It’s important to allow your puppy to sleep when they want to. Don’t try and force your puppy to be awake for longer than they need to. Typically most puppies are very energetic during their active hours, so you’ll have plenty of puppy play time between the constant naps (which can number 20 or more throughout a day).
Adult dogs sleep for approximately 50% of their day (about 12 hours), typically at night or whenever you sleep.
They also relax for about a third of the day, which can measure around seven or eight hours. This relaxation time might look like sleep to us, but it’s really with “one eye open.”
In this stage, dogs are more or less lounging about, preserving energy and taking it easy. They aren’t actually going through sleep cycles, however, and they are ready to jump up and be active at a moment’s notice.
Since this schedule adds up to about 20 hours of little to no activity and a meager four or so hours of waking activity (only 20% of the day), you might worry your adult dog isn’t active enough.

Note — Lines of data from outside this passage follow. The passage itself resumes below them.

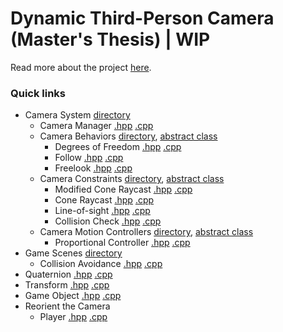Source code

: # Dynamic Third-Person Camera (Master's Thesis) | WIP

Read more about the project [here](https://www.neesarg.me/third-person-camera-system).

### Quick links
* Camera System [directory](Engine/Code/Engine/CameraSystem/) 
	* Camera Manager [.hpp](Engine/Code/Engine/CameraSystem/CameraManager.hpp?ts=4) [.cpp](Engine/Code/Engine/CameraSystem/CameraManager.cpp?ts=4) 
	* Camera Behaviors [directory](Thesis/Dynamic%20Third-Person%20Camera/Code/Game/Camera%20System/Camera%20Behaviours/), [abstract class](Engine/Code/Engine/CameraSystem/CameraBehaviour.hpp?ts=4) 
		* Degrees of Freedom [.hpp](Thesis/Dynamic%20Third-Person%20Camera/Code/Game/Camera%20System/Camera%20Behaviours/CB_DegreesOfFreedom.hpp?ts=4) [.cpp](Thesis/Dynamic%20Third-Person%20Camera/Code/Game/Camera%20System/Camera%20Behaviours/CB_DegreesOfFreedom.cpp?ts=4)
		* Follow [.hpp](Thesis/Dynamic%20Third-Person%20Camera/Code/Game/Camera%20System/Camera%20Behaviours/CB_Follow.hpp?ts=4) [.cpp](Thesis/Dynamic%20Third-Person%20Camera/Code/Game/Camera%20System/Camera%20Behaviours/CB_Follow.cpp?ts=4)
		* Freelook [.hpp](Thesis/Dynamic%20Third-Person%20Camera/Code/Game/Camera%20System/Camera%20Behaviours/CB_FreeLook.hpp?ts=4) [.cpp](Thesis/Dynamic%20Third-Person%20Camera/Code/Game/Camera%20System/Camera%20Behaviours/CB_FreeLook.cpp?ts=4)
	* Camera Constraints [directory](Thesis/Dynamic%20Third-Person%20Camera/Code/Game/Camera%20System/Camera%20Constraints/), [abstract class](Engine/Code/Engine/CameraSystem/CameraConstraint.hpp?ts=4)  
		* Modified Cone Raycast [.hpp](Thesis/Dynamic%20Third-Person%20Camera/Code/Game/Camera%20System/Camera%20Constraints/CC_ModifiedConeRaycast.hpp?ts=4) [.cpp](Thesis/Dynamic%20Third-Person%20Camera/Code/Game/Camera%20System/Camera%20Constraints/CC_ModifiedConeRaycast.cpp?ts=4)
		* Cone Raycast [.hpp](Thesis/Dynamic%20Third-Person%20Camera/Code/Game/Camera%20System/Camera%20Constraints/CC_ConeRaycast.hpp?ts=4) [.cpp](Thesis/Dynamic%20Third-Person%20Camera/Code/Game/Camera%20System/Camera%20Constraints/CC_ConeRaycast.cpp?ts=4)
		* Line-of-sight [.hpp](Thesis/Dynamic%20Third-Person%20Camera/Code/Game/Camera%20System/Camera%20Constraints/CC_LineOfSight.hpp?ts=4) [.cpp](Thesis/Dynamic%20Third-Person%20Camera/Code/Game/Camera%20System/Camera%20Constraints/CC_LineOfSight.cpp?ts=4)
		* Collision Check [.hpp](Thesis/Dynamic%20Third-Person%20Camera/Code/Game/Camera%20System/Camera%20Constraints/CC_CameraCollision.hpp?ts=4) [.cpp](Thesis/Dynamic%20Third-Person%20Camera/Code/Game/Camera%20System/Camera%20Constraints/CC_CameraCollision.cpp?ts=4)
	* Camera Motion Controllers [directory](Thesis/Dynamic%20Third-Person%20Camera/Code/Game/Camera%20System/Motion%20Controllers/), [abstract class](Engine/Code/Engine/CameraSystem/CameraMotionController.hpp?ts=4) 
		* Proportional Controller [.hpp](Thesis/Dynamic%20Third-Person%20Camera/Code/Game/Camera%20System/Motion%20Controllers/CMC_ProportionalController.hpp?ts=4) [.cpp](Thesis/Dynamic%20Third-Person%20Camera/Code/Game/Camera%20System/Motion%20Controllers/CMC_ProportionalController.cpp?ts=4)
* Game Scenes [directory](Thesis/Dynamic%20Third-Person%20Camera/Code/Game/Game%20States/) 
	* Collision Avoidance [.hpp](Thesis/Dynamic%20Third-Person%20Camera/Code/Game/Game%20States/Scene_CollisionAvoidance.hpp?ts=4) [.cpp](Thesis/Dynamic%20Third-Person%20Camera/Code/Game/Game%20States/Scene_CollisionAvoidance.cpp?ts=4) 
* Quaternion [.hpp](Engine/Code/Engine/Math/Quaternion.hpp?ts=4) [.cpp](Engine/Code/Engine/Math/Quaternion.cpp?ts=4) 
* Transform [.hpp](Engine/Code/Engine/Math/Transform.hpp?ts=4) [.cpp](Engine/Code/Engine/Math/Transform.cpp?ts=4)
* Game Object [.hpp](Engine/Code/Engine/Core/GameObject.hpp?ts=4) [.cpp](Engine/Code/Engine/Core/GameObject.cpp?ts=4) 
* Reorient the Camera 
	* Player [.hpp](Thesis/Dynamic%20Third-Person%20Camera/Code/Game/World/Player.hpp?ts=4) [.cpp](Thesis/Dynamic%20Third-Person%20Camera/Code/Game//World/Player.cpp?ts=4)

Older dogs sleep more than adults since they have less physical energy and need more time to recharge. Like humans, aging dogs tend to slow down, so increased sleep habits can be considered a normal part of the aging process.
Humans have certain sleep schedules that are best for our bodies, so how about dogs? You’ve probably noticed that your dog sleeps during the day a lot. You might be wondering if this is healthy for them.
Dogs are polyphasic, which means they sleep throughout the day for varying periods of time.
In contrast, most humans are monophasic, meaning we sleep all at once for a long time. Biphasic sleep schedules are also common, involving two periods of sleep throughout the day. A biphasic schedule might look like a primary sleep period at night, and an extended nap during the day, for example.
With this in mind, you can expect your dog to have a fairly irregular sleep schedule. If they’re sleeping at seemingly random times of the day and napping on and off again, this isn’t a cause for concern.
At the same time, dogs do tend to adapt to our schedules to some degree. Your dog likely wants to be active during the times of day you are most likely to play and interact with them, so they may adjust their sleeping and waking schedule around you.
Many owners notice their dogs wake up in the morning right before they do, as though their sixth sense tells them it’s about to be breakfast time. This is not unusual at all for dogs!
Your dog may appreciate it if your schedule is consistent, but they can adapt to schedule changes when it comes to sleep since they are polyphasic creatures.
If you’re finding it difficult to keep up with your doggy’s desire to play and go for walks at certain times of day, remember that you can have control over this aspect of their schedule. Simply ignore them when you are busy in order to teach them that it isn’t playtime yet. Your dog should quickly adapt and learn when play is appropriate.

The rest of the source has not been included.